§ YOUR OBJECTIVE
Please copy each line from the entries that contains the string "much".
_ _ _ _ _ _ _
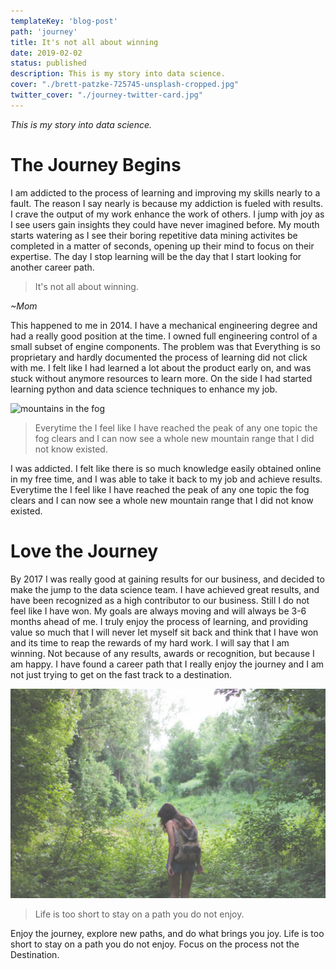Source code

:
 ```yaml
---
templateKey: 'blog-post'
path: 'journey'
title: It's not all about winning
date: 2019-02-02
status: published
description: This is my story into data science.
cover: "./brett-patzke-725745-unsplash-cropped.jpg"
twitter_cover: "./journey-twitter-card.jpg"
---
```

_This is my story into data science._

# The Journey Begins

I am addicted to the process of learning and improving my skills nearly to a fault. The reason I say nearly is because my addiction is fueled with results.  I crave the output of my work enhance the work of others.  I jump with joy as I see users gain insights they could have never imagined before.  My mouth starts watering as I see their boring repetitive data mining activites be completed in a matter of seconds, opening up their mind to focus on their expertise.  The day I stop learning will be the day that I start looking for another career path.

> It's not all about winning.

_~Mom_

This happened to me in 2014.  I have a mechanical engineering degree and had a really good position at the time.  I owned full engineering control of a small subset of engine components.  The problem was that Everything is so proprietary and hardly documented the process of learning did not click with me.  I felt like I had learned a lot about the product early on, and was stuck without anymore resources to learn more.  On the side I had started learning python and data science techniques to enhance my job.

![mountains in the fog](./eberhard-grossgasteiger-382452-unsplash.jpg)

> Everytime the I feel like I have reached the peak of any one topic the fog clears and I can now see a whole new mountain range that I did not know existed.

I was addicted.  I felt like there is so much knowledge easily obtained online in my free time, and I was able to take it back to my job and achieve results.  Everytime the I feel like I have reached the peak of any one topic the fog clears and I can now see a whole new mountain range that I did not know existed.


# Love the Journey

By 2017 I was really good at gaining results for our business, and decided to make the jump to the data science team.  I have achieved great results, and have been recognized as a high contributor to our business.  Still I do not feel like I have won.  My goals are always moving and will always be 3-6 months ahead of me.  I truly enjoy the process of learning, and providing value so much that I will never let myself sit back and think that I have won and its time to reap the rewards of my hard work.  I will say that I am winning.  Not because of any results, awards or recognition, but because I am happy.  I have found a career path that I really enjoy the journey and I am not just trying to get on the fast track to a destination.

![exploring](./michelle-spencer-1116-unsplash.jpg)
> Life is too short to stay on a path you do not enjoy.

Enjoy the journey, explore new paths, and do what brings you joy.  Life is too short to stay on a path you do not enjoy. Focus on the process not the Destination.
_ _ _ _ _ _ _
§ EXPECTED ANSWER
I was addicted.  I felt like there is so much knowledge easily obtained online in my free time, and I was able to take it back to my job and achieve results.  Everytime the I feel like I have reached the peak of any one topic the fog clears and I can now see a whole new mountain range that I did not know existed.
By 2017 I was really good at gaining results for our business, and decided to make the jump to the data science team.  I have achieved great results, and have been recognized as a high contributor to our business.  Still I do not feel like I have won.  My goals are always moving and will always be 3-6 months ahead of me.  I truly enjoy the process of learning, and providing value so much that I will never let myself sit back and think that I have won and its time to reap the rewards of my hard work.  I will say that I am winning.  Not because of any results, awards or recognition, but because I am happy.  I have found a career path that I really enjoy the journey and I am not just trying to get on the fast track to a destination.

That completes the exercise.